What is being asked:
Reproduce each line of the entries that carries "Summary".

Study material:
Start of Block
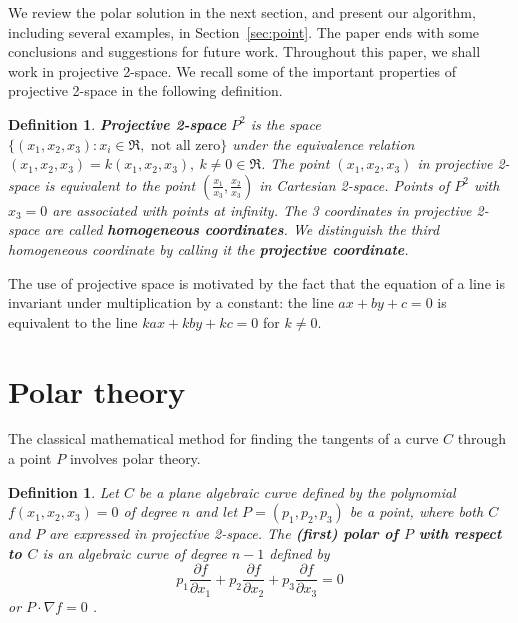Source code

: \documentclass[twocolumn,10pt]{article}
\newtheorem{defn2}[theorem]{Definition}
\begin{document}


\begin{figure*}
\hspace{.7in} \setjjpolf
\caption{The tangent space of a curve, and its dual (clipped to $x \in [-1,1]$)}
\label{fig:duality}
\end{figure*}

We review the polar solution in the next section,
and present our algorithm, including several examples, 
in Section~\ref{sec:point}.
The paper ends with some conclusions and suggestions for future work.
Throughout this paper, we shall work in projective 2-space.
We recall some of the important properties of projective 2-space 
in the following definition.

\begin{defn2}
\label{defn:proj}
{\bf Projective 2-space} $P^2$ is the space 
$\{(x_1,x_2,x_3) : x_i \in \Re, \mbox{ not all zero}\}$
under the equivalence relation $(x_1,x_2,x_3) = k(x_1,x_2,x_3),\ k \neq 0 \in \Re$.
The point $(x_1,x_2,x_3)$ in projective 2-space
is equivalent to the point $(\frac{x_1}{x_3},\frac{x_2}{x_3})$
in Cartesian 2-space.
Points of $P^2$ with $x_3=0$ are associated with points at infinity.
The 3 coordinates in projective 2-space are called {\bf homogeneous coordinates}.
We distinguish the third homogeneous coordinate by calling it the 
{\bf projective coordinate}.
\end{defn2}

The use of projective space is motivated by the fact that the equation 
of a line is invariant under multiplication by a constant:
the line $ax+by+c=0$ is equivalent to the line $kax+kby+kc=0$ 
for $k \neq 0$.

\section{Polar theory}
\label{sec:polar}

The classical mathematical method for finding the tangents of a curve $C$
through a point $P$ involves polar theory.

\begin{defn2}
Let $C$ be a plane algebraic curve defined by the polynomial $f(x_1,x_2,x_3)=0$
of degree $n$ and let $P = (p_1,p_2,p_3)$ be a point, where both $C$ and $P$ 
are expressed in projective 2-space.
The {\bf (first) polar of $P$ with respect to $C$} 
is an algebraic curve of degree $n-1$ defined by
\[
	p_1 \frac{\partial f}{\partial x_1} +
	p_2 \frac{\partial f}{\partial x_2} +
	p_3 \frac{\partial f}{\partial x_3} = 0
\]
or $P \cdot \nabla f = 0$ \cite{semple85}.	%
\end{defn2}
\end{document}
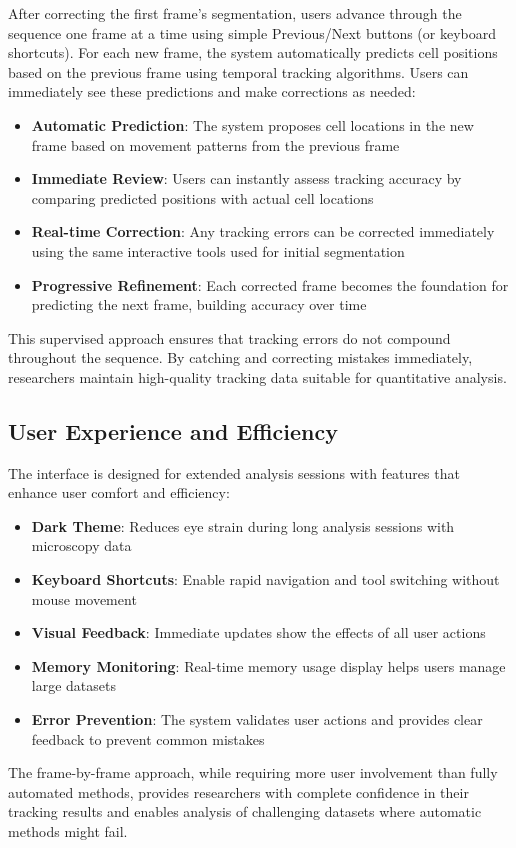 \documentclass[../cellseek_paper.tex]{subfiles}
\begin{document}
After correcting the first frame's segmentation, users advance through the sequence one frame at a time using simple Previous/Next buttons (or keyboard shortcuts). For each new frame, the system automatically predicts cell positions based on the previous frame using temporal tracking algorithms. Users can immediately see these predictions and make corrections as needed:

\begin{itemize}
  \item \textbf{Automatic Prediction}: The system proposes cell locations in the new frame based on movement patterns from the previous frame
  \item \textbf{Immediate Review}: Users can instantly assess tracking accuracy by comparing predicted positions with actual cell locations
  \item \textbf{Real-time Correction}: Any tracking errors can be corrected immediately using the same interactive tools used for initial segmentation
  \item \textbf{Progressive Refinement}: Each corrected frame becomes the foundation for predicting the next frame, building accuracy over time
\end{itemize}

This supervised approach ensures that tracking errors do not compound throughout the sequence. By catching and correcting mistakes immediately, researchers maintain high-quality tracking data suitable for quantitative analysis.

\subsection{User Experience and Efficiency}

The interface is designed for extended analysis sessions with features that enhance user comfort and efficiency:

\begin{itemize}
  \item \textbf{Dark Theme}: Reduces eye strain during long analysis sessions with microscopy data
  \item \textbf{Keyboard Shortcuts}: Enable rapid navigation and tool switching without mouse movement
  \item \textbf{Visual Feedback}: Immediate updates show the effects of all user actions
  \item \textbf{Memory Monitoring}: Real-time memory usage display helps users manage large datasets
  \item \textbf{Error Prevention}: The system validates user actions and provides clear feedback to prevent common mistakes
\end{itemize}

The frame-by-frame approach, while requiring more user involvement than fully automated methods, provides researchers with complete confidence in their tracking results and enables analysis of challenging datasets where automatic methods might fail.
\end{document}
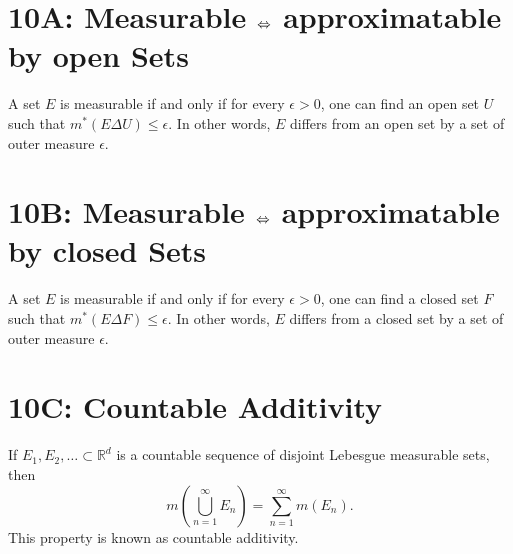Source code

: \documentclass[lang=cn,11pt]{template}
\begin{document}
\section*{10A: Measurable $\Leftrightarrow$ approximatable by open Sets}
A set \( E \) is measurable if and only if for every \( \epsilon > 0 \), one can find an open set \( U \) such that \( m^*(E \Delta U) \leq \epsilon \). In other words, \( E \) differs from an open set by a set of outer measure \( \epsilon \).

\section*{10B: Measurable $\Leftrightarrow$ approximatable by closed Sets}
A set \( E \) is measurable if and only if for every \( \epsilon > 0 \), one can find a closed set \( F \) such that \( m^*(E \Delta F) \leq \epsilon \). In other words, \( E \) differs from a closed set by a set of outer measure \( \epsilon \).

\section*{10C: Countable Additivity}
\begin{theorem}
If \( E_1, E_2, \dots \subset \mathbb{R}^d \) is a countable sequence of disjoint Lebesgue measurable sets, then
\[
m\left( \bigcup_{n=1}^{\infty} E_n \right) = \sum_{n=1}^{\infty} m(E_n).
\]
This property is known as countable additivity.
\end{theorem}


\end{document}
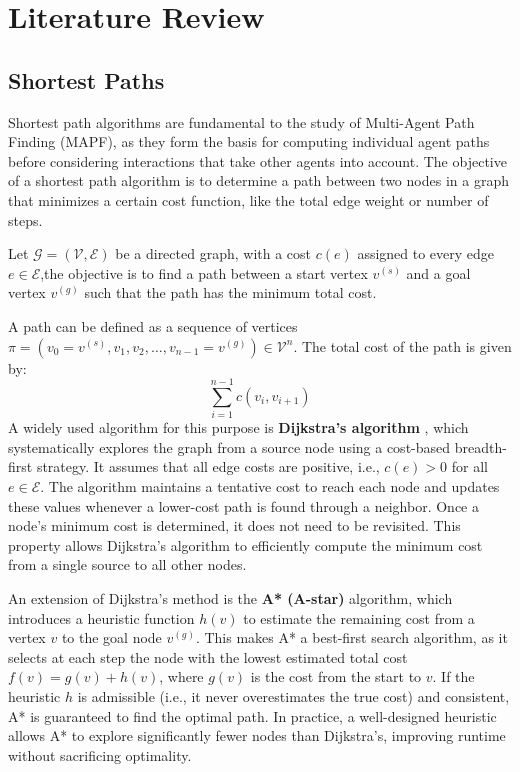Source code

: \section{Literature Review}
\subsection{Shortest Paths}
Shortest path algorithms are fundamental to the study of Multi-Agent Path Finding (MAPF), as they form the basis for computing individual agent paths before considering interactions that take other agents into account. The objective of a shortest path algorithm is to determine a path between two nodes in a graph that minimizes a certain cost function, like the total edge weight or number of steps.

Let \( \mathcal{G} = (\mathcal{V}, \mathcal{E}) \) be a directed graph, with a cost \( c(e) \) assigned to every edge \( e \in \mathcal{E} \),the objective is to find a path between a start vertex \( v^{(s)} \) and a goal vertex \( v^{(g)} \) such that the path has the minimum total cost.

A path can be defined as a sequence of vertices \( \pi = (v_0 = v^{(s)}, v_1, v_2, \ldots, v_{n-1} = v^{(g)}) \in \mathcal{V}^n \). The total cost of the path is given by:
\[
\sum_{i=1}^{n-1} c(v_i, v_{i+1}) \tag{1}
\] 
A widely used algorithm for this purpose is \textbf{Dijkstra’s algorithm} \cite{dijkstraNoteTwoProblems1959}, which systematically explores the graph from a source node using a cost-based breadth-first strategy. It assumes that all edge costs are positive, i.e., \( c(e) > 0 \) for all \( e \in \mathcal{E} \). The algorithm maintains a tentative cost to reach each node and updates these values whenever a lower-cost path is found through a neighbor. Once a node's minimum cost is determined, it does not need to be revisited. This property allows Dijkstra’s algorithm to efficiently compute the minimum cost from a single source to all other nodes.

An extension of Dijkstra’s method is the \textbf{A* (A-star)} \cite{hartFormalBasisHeuristic1968} algorithm, which introduces a heuristic function \( h(v) \) to estimate the remaining cost from a vertex \( v \) to the goal node \( v^{(g)} \). This makes A* a best-first search algorithm, as it selects at each step the node with the lowest estimated total cost \( f(v) = g(v) + h(v) \), where \( g(v) \) is the cost from the start to \( v \). If the heuristic \( h \) is admissible (i.e., it never overestimates the true cost) and consistent, A* is guaranteed to find the optimal path. In practice, a well-designed heuristic allows A* to explore significantly fewer nodes than Dijkstra’s, improving runtime without sacrificing optimality. 

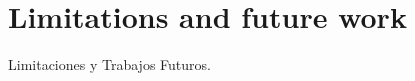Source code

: \section{Limitations and future work}
\label{sec:limitations_future_work}
Limitaciones y Trabajos Futuros.
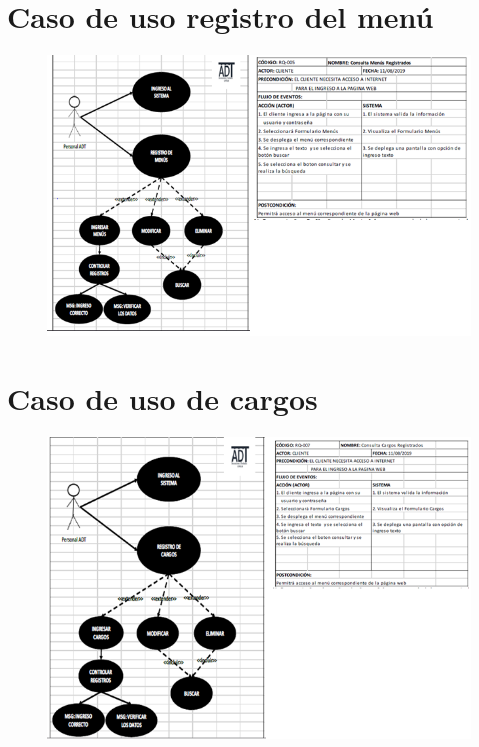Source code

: \documentclass[12pt,a4paper]{article}
\begin{document}
\section*{Caso de uso registro del menú}
\begin{figure}[hbtp]
\caption{}
\centering
\includegraphics[scale=0.5]{OCTAVA.png}
\end{figure}


\section*{Caso de uso de cargos}
\begin{figure}[hbtp]
\caption{}
\centering
\includegraphics[scale=0.5]{NOVENA.png}
\end{figure}
\end{document}
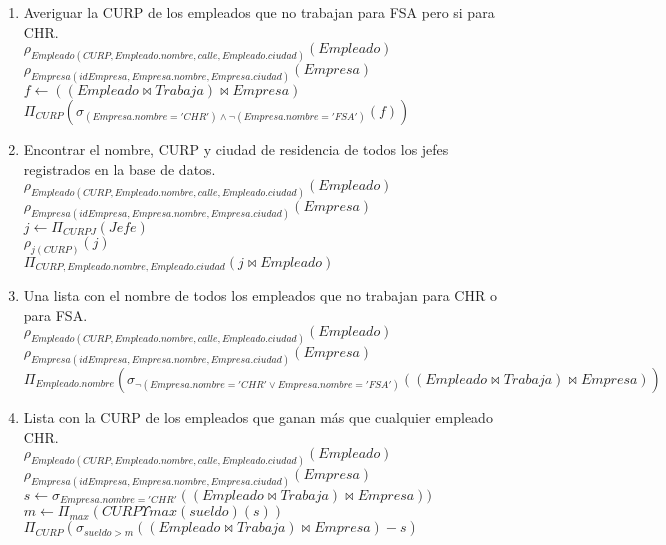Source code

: \documentclass{article}
\begin{document}
\begin{enumerate}
\begin{enumerate}
				\item Averiguar la CURP de los empleados que no trabajan para FSA pero si para CHR.\\
				
				$\rho_{Empleado(CURP, Empleado.nombre, calle, Empleado.ciudad)}(Empleado)$\\
				$\rho_{Empresa(idEmpresa, Empresa.nombre, Empresa.ciudad)}(Empresa)$\\
				$f \leftarrow ((Empleado \bowtie Trabaja) \bowtie Empresa)$\\
				$\Pi_{CURP}(\sigma_{(Empresa.nombre = 'CHR') \land \lnot(Empresa.nombre = 'FSA')}(f))$\\
				
				\item Encontrar el nombre, CURP y ciudad de residencia de todos los jefes registrados en la base de
				datos.\\
				
				$\rho_{Empleado(CURP, Empleado.nombre, calle, Empleado.ciudad)}(Empleado)$\\
				$\rho_{Empresa(idEmpresa, Empresa.nombre, Empresa.ciudad)}(Empresa)$\\
				$j \leftarrow \Pi_{CURPJ}(Jefe)$\\
				$\rho_{j(CURP)}(j)$\\
				$\Pi_{CURP, Empleado.nombre, Empleado.ciudad}(j \bowtie Empleado)$\\
				
				\item Una lista con el nombre de todos los empleados que no trabajan para CHR o para FSA.\\
				
				$\rho_{Empleado(CURP, Empleado.nombre, calle, Empleado.ciudad)}(Empleado)$\\
				$\rho_{Empresa(idEmpresa, Empresa.nombre, Empresa.ciudad)}(Empresa)$\\
				$\Pi_{Empleado.nombre}(\sigma_{\lnot(Empresa.nombre = 'CHR' \lor Empresa.nombre = 'FSA')}((Empleado \bowtie Trabaja) \bowtie Empresa))$\\
				
				\item Lista con la CURP de los empleados que ganan más que cualquier empleado CHR.\\
				
				$\rho_{Empleado(CURP, Empleado.nombre, calle, Empleado.ciudad)}(Empleado)$\\
				$\rho_{Empresa(idEmpresa, Empresa.nombre, Empresa.ciudad)}(Empresa)$\\
				$s \leftarrow \sigma_{Empresa.nombre = 'CHR'}((Empleado \bowtie Trabaja) \bowtie Empresa))$\\
				$m \leftarrow \Pi_{max}(CURP \Upsilon max(sueldo)(s))$\\
				$\Pi_{CURP}(\sigma_{sueldo > m}((Empleado \bowtie Trabaja) \bowtie Empresa) - s)$\\
				

\end{enumerate}
\end{enumerate}
\end{document}
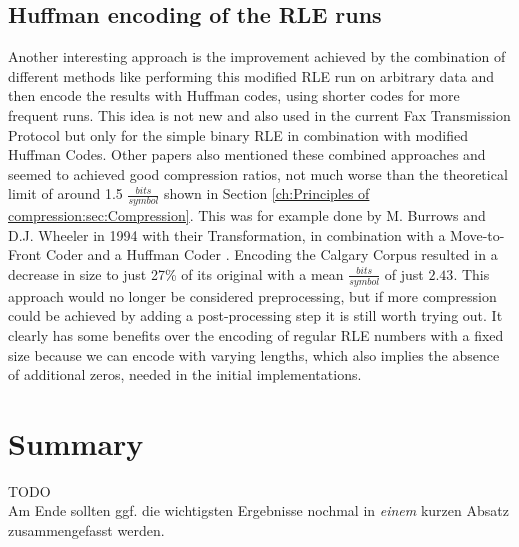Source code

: \subsection{Huffman encoding of the RLE runs}
\par{
Another interesting approach is the improvement achieved by the combination of different methods like performing this modified RLE run on arbitrary data and then encode the results with Huffman codes, using shorter codes for more frequent runs. This idea is not new and also used in the current Fax Transmission Protocol but only for the simple binary RLE in combination with modified Huffman Codes. Other papers also mentioned these combined approaches and seemed to achieved good compression ratios, not much worse than the theoretical limit of around 1.5 $\frac{bits}{symbol}$ shown in Section \ref{ch:Principles of compression:sec:Compression}. This was for example done by M. Burrows and D.J. Wheeler in 1994 with their Transformation, in combination with a Move-to-Front Coder and a Huffman Coder \cite{Burrows94}. Encoding the Calgary Corpus resulted in a decrease in size to just 27\% of its original with a mean $\frac{bits}{symbol}$ of just $2.43$. This approach would no longer be considered preprocessing, but if more compression could be achieved by adding a post-processing step it is still worth trying out. It clearly has some benefits over the encoding of regular RLE numbers with a fixed size because we can encode with varying lengths, which also implies the absence of additional zeros, needed in the initial implementations.}

\section{Summary}
\label{ch:Analyse:sec:Summary}

TODO\\

Am Ende sollten ggf. die wichtigsten Ergebnisse nochmal in \emph{einem}
kurzen Absatz zusammengefasst werden.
End of Block
Output for this task:
\section{Summary}
\label{ch:Analyse:sec:Summary}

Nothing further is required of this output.